- Opening Delimiter -
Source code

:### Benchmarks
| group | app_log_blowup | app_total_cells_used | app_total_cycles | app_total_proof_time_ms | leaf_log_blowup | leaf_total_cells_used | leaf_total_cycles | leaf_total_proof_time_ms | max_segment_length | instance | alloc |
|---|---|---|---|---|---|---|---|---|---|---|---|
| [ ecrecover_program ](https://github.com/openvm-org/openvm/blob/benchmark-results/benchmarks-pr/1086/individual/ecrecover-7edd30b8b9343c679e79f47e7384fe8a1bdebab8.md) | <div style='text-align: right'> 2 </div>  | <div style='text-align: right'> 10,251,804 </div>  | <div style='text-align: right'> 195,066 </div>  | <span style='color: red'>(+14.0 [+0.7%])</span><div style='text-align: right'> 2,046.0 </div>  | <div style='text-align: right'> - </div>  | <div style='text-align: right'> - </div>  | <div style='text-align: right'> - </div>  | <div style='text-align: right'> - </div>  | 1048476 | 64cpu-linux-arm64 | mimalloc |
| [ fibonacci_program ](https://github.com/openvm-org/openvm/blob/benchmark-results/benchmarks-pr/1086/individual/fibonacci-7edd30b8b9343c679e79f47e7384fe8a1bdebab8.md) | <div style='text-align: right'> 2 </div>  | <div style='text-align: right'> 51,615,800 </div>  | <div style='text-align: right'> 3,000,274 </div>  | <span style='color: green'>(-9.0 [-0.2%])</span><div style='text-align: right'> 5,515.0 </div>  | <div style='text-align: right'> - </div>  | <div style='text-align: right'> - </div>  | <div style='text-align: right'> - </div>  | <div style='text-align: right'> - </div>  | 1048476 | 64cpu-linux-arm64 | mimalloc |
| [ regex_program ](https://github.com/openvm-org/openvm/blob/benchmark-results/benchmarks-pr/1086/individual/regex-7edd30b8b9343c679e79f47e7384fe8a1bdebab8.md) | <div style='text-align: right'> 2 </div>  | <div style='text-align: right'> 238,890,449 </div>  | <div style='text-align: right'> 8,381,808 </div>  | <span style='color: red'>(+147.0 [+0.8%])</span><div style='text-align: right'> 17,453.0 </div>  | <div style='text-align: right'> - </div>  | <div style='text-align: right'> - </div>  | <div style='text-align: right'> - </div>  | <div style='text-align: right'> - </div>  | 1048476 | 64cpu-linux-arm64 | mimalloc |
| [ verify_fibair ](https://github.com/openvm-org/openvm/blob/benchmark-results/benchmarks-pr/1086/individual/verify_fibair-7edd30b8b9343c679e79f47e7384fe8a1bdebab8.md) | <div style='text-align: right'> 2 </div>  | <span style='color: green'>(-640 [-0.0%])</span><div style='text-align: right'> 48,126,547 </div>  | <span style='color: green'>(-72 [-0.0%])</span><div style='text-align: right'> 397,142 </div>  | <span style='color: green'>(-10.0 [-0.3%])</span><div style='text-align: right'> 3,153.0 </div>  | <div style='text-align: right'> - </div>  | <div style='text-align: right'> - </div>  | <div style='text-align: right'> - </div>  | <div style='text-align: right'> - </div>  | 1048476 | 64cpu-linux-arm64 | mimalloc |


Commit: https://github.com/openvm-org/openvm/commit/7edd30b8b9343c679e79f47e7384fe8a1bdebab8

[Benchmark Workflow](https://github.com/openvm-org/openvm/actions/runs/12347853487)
- Closing Delimiter -
» Exercise goal
Reproduce the material in full, keeping every line exactly as given.

» Response to this task
Source code

:### Benchmarks
| group | app_log_blowup | app_total_cells_used | app_total_cycles | app_total_proof_time_ms | leaf_log_blowup | leaf_total_cells_used | leaf_total_cycles | leaf_total_proof_time_ms | max_segment_length | instance | alloc |
|---|---|---|---|---|---|---|---|---|---|---|---|
| [ ecrecover_program ](https://github.com/openvm-org/openvm/blob/benchmark-results/benchmarks-pr/1086/individual/ecrecover-7edd30b8b9343c679e79f47e7384fe8a1bdebab8.md) | <div style='text-align: right'> 2 </div>  | <div style='text-align: right'> 10,251,804 </div>  | <div style='text-align: right'> 195,066 </div>  | <span style='color: red'>(+14.0 [+0.7%])</span><div style='text-align: right'> 2,046.0 </div>  | <div style='text-align: right'> - </div>  | <div style='text-align: right'> - </div>  | <div style='text-align: right'> - </div>  | <div style='text-align: right'> - </div>  | 1048476 | 64cpu-linux-arm64 | mimalloc |
| [ fibonacci_program ](https://github.com/openvm-org/openvm/blob/benchmark-results/benchmarks-pr/1086/individual/fibonacci-7edd30b8b9343c679e79f47e7384fe8a1bdebab8.md) | <div style='text-align: right'> 2 </div>  | <div style='text-align: right'> 51,615,800 </div>  | <div style='text-align: right'> 3,000,274 </div>  | <span style='color: green'>(-9.0 [-0.2%])</span><div style='text-align: right'> 5,515.0 </div>  | <div style='text-align: right'> - </div>  | <div style='text-align: right'> - </div>  | <div style='text-align: right'> - </div>  | <div style='text-align: right'> - </div>  | 1048476 | 64cpu-linux-arm64 | mimalloc |
| [ regex_program ](https://github.com/openvm-org/openvm/blob/benchmark-results/benchmarks-pr/1086/individual/regex-7edd30b8b9343c679e79f47e7384fe8a1bdebab8.md) | <div style='text-align: right'> 2 </div>  | <div style='text-align: right'> 238,890,449 </div>  | <div style='text-align: right'> 8,381,808 </div>  | <span style='color: red'>(+147.0 [+0.8%])</span><div style='text-align: right'> 17,453.0 </div>  | <div style='text-align: right'> - </div>  | <div style='text-align: right'> - </div>  | <div style='text-align: right'> - </div>  | <div style='text-align: right'> - </div>  | 1048476 | 64cpu-linux-arm64 | mimalloc |
| [ verify_fibair ](https://github.com/openvm-org/openvm/blob/benchmark-results/benchmarks-pr/1086/individual/verify_fibair-7edd30b8b9343c679e79f47e7384fe8a1bdebab8.md) | <div style='text-align: right'> 2 </div>  | <span style='color: green'>(-640 [-0.0%])</span><div style='text-align: right'> 48,126,547 </div>  | <span style='color: green'>(-72 [-0.0%])</span><div style='text-align: right'> 397,142 </div>  | <span style='color: green'>(-10.0 [-0.3%])</span><div style='text-align: right'> 3,153.0 </div>  | <div style='text-align: right'> - </div>  | <div style='text-align: right'> - </div>  | <div style='text-align: right'> - </div>  | <div style='text-align: right'> - </div>  | 1048476 | 64cpu-linux-arm64 | mimalloc |


Commit: https://github.com/openvm-org/openvm/commit/7edd30b8b9343c679e79f47e7384fe8a1bdebab8

[Benchmark Workflow](https://github.com/openvm-org/openvm/actions/runs/12347853487)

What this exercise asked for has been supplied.